Tobias: I‘ve known the guys from Sonuscore for many years because of our collaboration at Native Instruments (where I was responsible for Komplete for a while) and I also like to use their BOOM sample libraries.
When looking at the BOOM library called Dirt Bikes, I asked myself: Could I build an innovative, playable bass instrument based on these cool motorcycle sounds? Of course, more samples would be necessary, but the basic idea was triggered by Dirt Bikes.
Can you briefly explain the concept of Dark Horizon?
Tobias: We had defined four categories of multi-samples that can be freely combined as four layers and further processed with Kontakt parameters. These four categories are roughly summarized:
Dirt Bikes contains the motorcycle samples from the BOOM library of the same name, but I have processed the samples extremely, resynthesized them, put them through floor pedals and such.
For the Synthesized category, I used my Eurorack and Buchla modular systems, reverted to some rare synths (Synclavier, Schmidt Synth, and so on) and built voluminous deep basses from recordings of acoustic basses, which were also heavily processed.
For Orchestral, I drew from the sample pool of instruments from Best Service The Orchestra, by Sonuscore and ran samples from the lower registers back through my modular systems and floor pedals.
Dirt & Noises – I think the name says it all. Examples are samples based on metal noises, rusty tools, old computer floppy drives, 8-bit vocal fragments or noises from a broken elevator.
The combination of these unusual sound sources is what gives Dark Horizon its charm and sound.
What sound sources did you sample for the library and how did you process them?
Tobias: I can consider myself lucky that I have my rather large studio here in Mallorca with many synths and a „19‘‘-wall“ of effects units. To enumerate every used device would go beyond the scope of this article.
Basically, I can say that I go through several processing steps for each multisample, using old compressors from the 70s up to the most modern granular software tools.

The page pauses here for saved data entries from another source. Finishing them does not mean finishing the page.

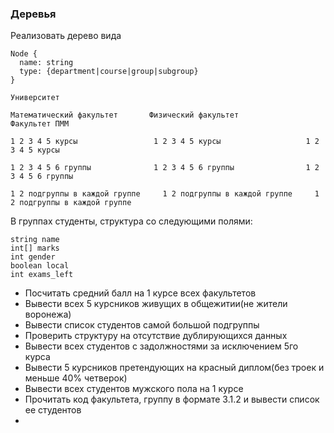 ### Деревья

Реализовать дерево вида

```
Node {
  name: string
  type: {department|course|group|subgroup}
}
```

```
Университет
                                    
Математический факультет       Физический факультет             Факультет ПММ

1 2 3 4 5 курсы                 1 2 3 4 5 курсы                   1 2 3 4 5 курсы

1 2 3 4 5 6 группы              1 2 3 4 5 6 группы                1 2 3 4 5 6 группы

1 2 подгруппы в каждой группе     1 2 подгруппы в каждой группе     1 2 подгруппы в каждой группе
```

В группах студенты, структура со следующими полями:
```
string name
int[] marks
int gender
boolean local
int exams_left
```

* Посчитать средний балл на 1 курсе всех факультетов
* Вывести всех 5 курсников живущих в общежитии(не жители воронежа)
* Вывести список студентов самой большой подгруппы
* Проверить структуру на отсутствие дублирующихся данных
* Вывести всех студентов с задолжностями за исключением 5го курса
* Вывести 5 курсников претендующих на красный диплом(без троек и меньше 40% четверок)
* Вывести всех студентов мужского пола на 1 курсе
* Прочитать код факультета, группу в формате 3.1.2 и вывести список ее студентов
* 
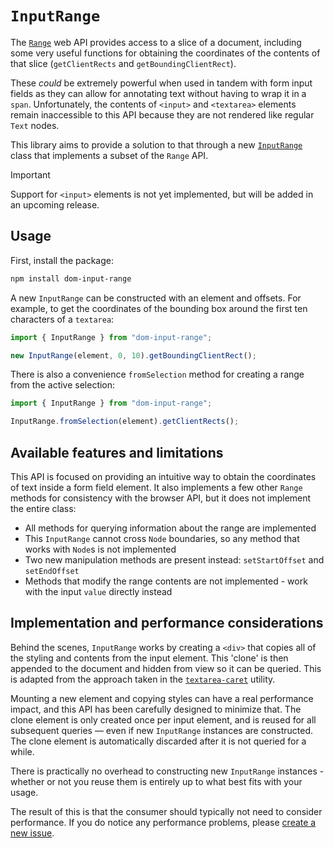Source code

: # `InputRange`

The [`Range`](https://developer.mozilla.org/en-US/docs/Web/API/Range) web API provides access to a slice of a document, including some very useful functions for obtaining the coordinates of the contents of that slice (`getClientRects` and `getBoundingClientRect`).

These _could_ be extremely powerful when used in tandem with form input fields as they can allow for annotating text without having to wrap it in a `span`. Unfortunately, the contents of `<input>` and `<textarea>` elements remain inaccessible to this API because they are not rendered like regular `Text` nodes.

This library aims to provide a solution to that through a new [`InputRange`](https://iansan5653.github.io/dom-input-range/) class that implements a subset of the `Range` API.

> [!IMPORTANT]  
> Support for `<input>` elements is not yet implemented, but will be added in an upcoming release.

## Usage

First, install the package:

```sh
npm install dom-input-range
```

A new `InputRange` can be constructed with an element and offsets. For example, to get the coordinates of the bounding box around the first ten characters of a `textarea`:

```js
import { InputRange } from "dom-input-range";

new InputRange(element, 0, 10).getBoundingClientRect();
```

There is also a convenience `fromSelection` method for creating a range from the active selection:

```js
import { InputRange } from "dom-input-range";

InputRange.fromSelection(element).getClientRects();
```

## Available features and limitations

This API is focused on providing an intuitive way to obtain the coordinates of text inside a form field element. It also implements a few other `Range` methods for consistency with the browser API, but it does not implement the entire class:

- All methods for querying information about the range are implemented
- This `InputRange` cannot cross `Node` boundaries, so any method that works with `Node`s is not implemented
- Two new manipulation methods are present instead: `setStartOffset` and `setEndOffset`
- Methods that modify the range contents are not implemented - work with the input `value` directly instead

## Implementation and performance considerations

Behind the scenes, `InputRange` works by creating a `<div>` that copies all of the styling and contents from the input element. This 'clone' is then appended to the document and hidden from view so it can be queried. This is adapted from the approach taken in the [`textarea-caret`](https://github.com/koddsson/textarea-caret-position) utility.

Mounting a new element and copying styles can have a real performance impact, and this API has been carefully designed to minimize that. The clone element is only created once per input element, and is reused for all subsequent queries — even if new `InputRange` instances are constructed. The clone element is automatically discarded after it is not queried for a while.

There is practically no overhead to constructing new `InputRange` instances - whether or not you reuse them is entirely up to what best fits with your usage.

The result of this is that the consumer should typically not need to consider performance. If you do notice any performance problems, please [create a new issue](https://github.com/iansan5653/dom-input-range/issues).
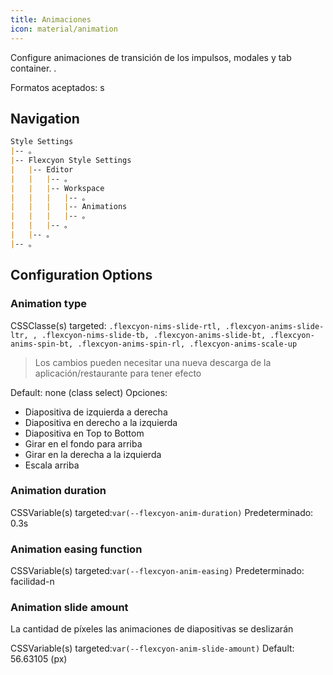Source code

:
 ```yaml
---
title: Animaciones
icon: material/animation
---
```


Configure animaciones de transición de los impulsos, modales y tab container.
.

Formatos aceptados: s

## Navigation

```md
Style Settings
|-- 。
|-- Flexcyon Style Settings
|   |-- Editor
|   |   |-- 。
|   |   |-- Workspace
|   |   |   |-- 。
|   |   |   |-- Animations
|   |   |   |-- 。
|   |   |-- 。
|   |-- 。
|-- 。
```

## Configuration Options

### Animation type

CSSClasse(s) targeted: `.flexcyon-nims-slide-rtl, .flexcyon-anims-slide-ltr,
,
.flexcyon-nims-slide-tb, .flexcyon-anims-slide-bt, .flexcyon-anims-spin-bt, .flexcyon-anims-spin-rl, .flexcyon-anims-scale-up`
> Los cambios pueden necesitar una nueva descarga de la aplicación/restaurante para tener efecto

Default: none (class select)
Opciones:

- Diapositiva de izquierda a derecha
- Diapositiva en derecho a la izquierda
- Diapositiva en Top to Bottom
- Girar en el fondo para arriba
- Girar en la derecha a la izquierda
- Escala arriba

### Animation duration

CSSVariable(s) targeted:`var(--flexcyon-anim-duration)`
Predeterminado: 0.3s

### Animation easing function

CSSVariable(s) targeted:`var(--flexcyon-anim-easing)`
Predeterminado: facilidad-n

### Animation slide amount
La cantidad de píxeles las animaciones de diapositivas se deslizarán

CSSVariable(s) targeted:`var(--flexcyon-anim-slide-amount)`
Default: 56.63105 (px)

So, I used more than enough equipment to build the sounds for Dark Horizon.
Every sample in Dark Horizon is a bounce of multiple tracks and effects paths – in other words, what most music producers would create in terms of tracks for a small song (laughs).

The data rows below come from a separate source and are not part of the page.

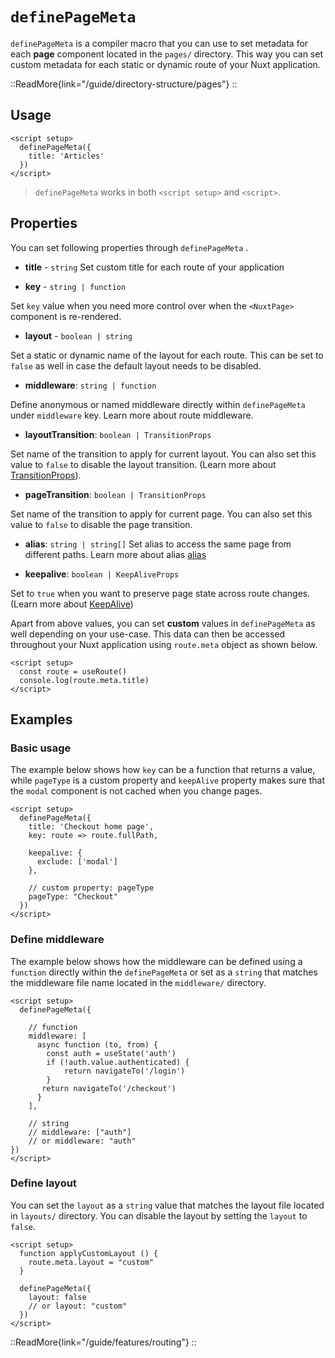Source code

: # `definePageMeta`

`definePageMeta` is a compiler macro that you can use to set metadata for each **page** component located in the `pages/` directory. This way you can set custom metadata for each static or dynamic route of your Nuxt application.

::ReadMore{link="/guide/directory-structure/pages"}
::

## Usage

```vue [pages/some-page.vue]
<script setup>
  definePageMeta({
    title: 'Articles'
  })
</script>
```

> `definePageMeta` works in both `<script setup>` and `<script>`.

## Properties

You can set following properties through `definePageMeta` .

- **title** - `string`
Set custom title for each route of your application

- **key** - `string | function`

Set `key` value when you need more control over when the `<NuxtPage>` component is re-rendered.

- **layout** - `boolean | string`  

Set a static or dynamic name of the layout for each route. This can be set to `false` as well in case the default layout needs to be disabled.

- **middleware**: `string | function`

Define anonymous or named middleware directly within `definePageMeta` under `middleware` key. Learn more about route middleware.

- **layoutTransition**: `boolean | TransitionProps`

Set name of the transition to apply for current layout. You can also set this value to `false` to disable the layout transition.
(Learn more about [TransitionProps](https://github.com/vuejs/vue/blob/main/src/platforms/web/runtime/components/transition.ts)).

- **pageTransition**: `boolean | TransitionProps`

Set name of the transition to apply for current page. You can also set this value to `false` to disable the page transition.

- **alias**: `string | string[]`
Set alias to access the same page from different paths. Learn more about alias [alias](https://router.vuejs.org/guide/essentials/redirect-and-alias.html#alias)

- **keepalive**: `boolean | KeepAliveProps`

Set to `true` when you want to preserve page state across route changes.
(Learn more about [KeepAlive](https://vuejs.org/api/built-in-components.html#keepalive))

Apart from above values, you can set **custom** values in `definePageMeta` as well depending on your use-case. This data can then be accessed throughout your Nuxt application using `route.meta` object as shown below.

```vue [pages/some-page.vue]
<script setup>
  const route = useRoute()
  console.log(route.meta.title)
</script>
```

## Examples

### Basic usage

The example below shows how `key` can be a function that returns a value, while `pageType` is a custom property and `keepAlive` property makes sure that the `modal` component is not cached when you change pages.

```vue [pages/some-page.vue]
<script setup>
  definePageMeta({
    title: 'Checkout home page',
    key: route => route.fullPath,

    keepalive: {
      exclude: ['modal']
    },

    // custom property: pageType
    pageType: "Checkout"
  })
</script>
```

### Define m**iddleware**

The example below shows how the middleware can be defined using a `function` directly within the `definePageMeta` or set as a `string` that matches the middleware file name located in the `middleware/` directory.

```vue [pages/some-page.vue]
<script setup>
  definePageMeta({

    // function
    middleware: [
      async function (to, from) {
        const auth = useState('auth')
        if (!auth.value.authenticated) {
            return navigateTo('/login')
        }
       return navigateTo('/checkout')
      }
    ],

    // string
    // middleware: ["auth"]
    // or middleware: "auth"
})
</script>
```

### Define layout

You can set the `layout` as a `string` value that matches the layout file located in `layouts/` directory. You can disable the layout by setting the `layout` to `false`.

```vue [pages/some-page.vue]
<script setup>
  function applyCustomLayout () {
    route.meta.layout = "custom"
  }

  definePageMeta({
    layout: false
    // or layout: "custom"
  })
</script>
```

::ReadMore{link="/guide/features/routing"}
::
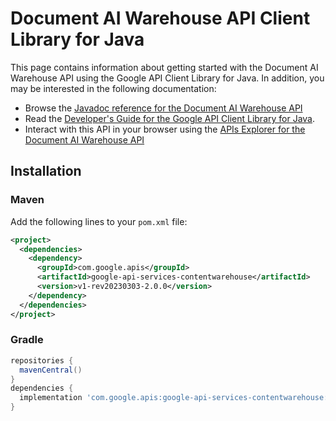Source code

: # Document AI Warehouse API Client Library for Java



This page contains information about getting started with the Document AI Warehouse API
using the Google API Client Library for Java. In addition, you may be interested
in the following documentation:

* Browse the [Javadoc reference for the Document AI Warehouse API][javadoc]
* Read the [Developer's Guide for the Google API Client Library for Java][google-api-client].
* Interact with this API in your browser using the [APIs Explorer for the Document AI Warehouse API][api-explorer]

## Installation

### Maven

Add the following lines to your `pom.xml` file:

```xml
<project>
  <dependencies>
    <dependency>
      <groupId>com.google.apis</groupId>
      <artifactId>google-api-services-contentwarehouse</artifactId>
      <version>v1-rev20230303-2.0.0</version>
    </dependency>
  </dependencies>
</project>
```

### Gradle

```gradle
repositories {
  mavenCentral()
}
dependencies {
  implementation 'com.google.apis:google-api-services-contentwarehouse:v1-rev20230303-2.0.0'
}
```

[javadoc]: https://googleapis.dev/java/google-api-services-contentwarehouse/latest/index.html
[google-api-client]: https://github.com/googleapis/google-api-java-client/
[api-explorer]: https://developers.google.com/apis-explorer/#p/contentwarehouse/v1/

Do you have some tips on how to get the most out of Dark Horizon?
Tobias: The instrument is designed in such a way that the included presets already try to unlock the full potential of the instrument. So, just get inspired by the presets and be sure to use the mod wheel and automate these movements in the song progression.
The selection and combination possibilities of the samples, as well as the dynamic editing possibilities with arpeggiators, filters and effects make Dark Horizon very versatile. My favorite presets can be found in the „Lowest Textures“ category.
Basically, the instrument provides inspiring sounds for both modern Club and Pop music, as well as for scoring images from hobby videos to blockbusters.
You‘ve been working as a sound designer since the 1990s. What appeals to you about
Tobias: When I listen to music, I‘m always thrilled by sounds that create certain moods and
goosebump moments. And being in the fortunate position to provide music producers with
such sounds is the greatest thing for me!
Besides building instruments for Heavyocity, Softube, Steinberg, Arturia, Sonuscore and others, I also design sounds for US movie trailers. And it‘s always great to hear your own sounds in Star Wars or Avengers trailers.